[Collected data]
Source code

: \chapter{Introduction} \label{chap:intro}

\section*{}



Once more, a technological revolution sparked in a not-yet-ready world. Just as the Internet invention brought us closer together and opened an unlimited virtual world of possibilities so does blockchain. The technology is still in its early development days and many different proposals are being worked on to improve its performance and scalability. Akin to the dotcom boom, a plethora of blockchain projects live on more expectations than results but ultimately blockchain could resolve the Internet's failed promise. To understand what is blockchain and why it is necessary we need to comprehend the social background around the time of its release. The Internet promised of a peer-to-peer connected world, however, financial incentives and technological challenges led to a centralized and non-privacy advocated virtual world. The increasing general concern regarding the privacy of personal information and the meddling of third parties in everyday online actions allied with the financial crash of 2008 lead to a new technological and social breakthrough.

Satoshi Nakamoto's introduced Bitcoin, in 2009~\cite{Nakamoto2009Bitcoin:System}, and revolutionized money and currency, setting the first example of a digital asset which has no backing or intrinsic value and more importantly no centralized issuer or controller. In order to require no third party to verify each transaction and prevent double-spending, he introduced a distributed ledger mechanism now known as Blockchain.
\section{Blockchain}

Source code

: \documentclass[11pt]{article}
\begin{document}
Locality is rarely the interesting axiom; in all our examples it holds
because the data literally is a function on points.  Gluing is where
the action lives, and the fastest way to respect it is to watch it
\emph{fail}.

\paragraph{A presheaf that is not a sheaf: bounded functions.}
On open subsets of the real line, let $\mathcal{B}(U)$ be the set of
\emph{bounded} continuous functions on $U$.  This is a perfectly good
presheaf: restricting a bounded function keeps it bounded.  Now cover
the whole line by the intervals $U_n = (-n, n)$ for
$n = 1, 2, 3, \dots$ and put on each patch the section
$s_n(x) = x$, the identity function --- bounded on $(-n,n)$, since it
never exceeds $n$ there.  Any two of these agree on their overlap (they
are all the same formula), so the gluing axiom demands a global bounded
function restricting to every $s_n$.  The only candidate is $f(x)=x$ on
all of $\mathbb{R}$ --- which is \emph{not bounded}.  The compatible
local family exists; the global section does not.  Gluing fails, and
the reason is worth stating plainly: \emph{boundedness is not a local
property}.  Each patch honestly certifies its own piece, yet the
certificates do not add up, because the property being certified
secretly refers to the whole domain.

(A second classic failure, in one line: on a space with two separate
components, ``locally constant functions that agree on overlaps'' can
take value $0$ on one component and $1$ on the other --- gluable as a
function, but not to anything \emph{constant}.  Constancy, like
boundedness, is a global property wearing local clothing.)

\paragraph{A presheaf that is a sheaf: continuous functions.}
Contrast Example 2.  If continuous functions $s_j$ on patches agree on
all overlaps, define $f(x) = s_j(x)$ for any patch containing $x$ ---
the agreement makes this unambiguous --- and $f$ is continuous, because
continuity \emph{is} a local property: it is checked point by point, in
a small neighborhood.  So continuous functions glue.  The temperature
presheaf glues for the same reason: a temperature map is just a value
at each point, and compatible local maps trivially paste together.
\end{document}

Work instruction =>
Only lines with the word "that" are needed. Copy them from the preceding records.

Solution =>
\paragraph{A presheaf that is not a sheaf: bounded functions.}
components, ``locally constant functions that agree on overlaps'' can
\paragraph{A presheaf that is a sheaf: continuous functions.}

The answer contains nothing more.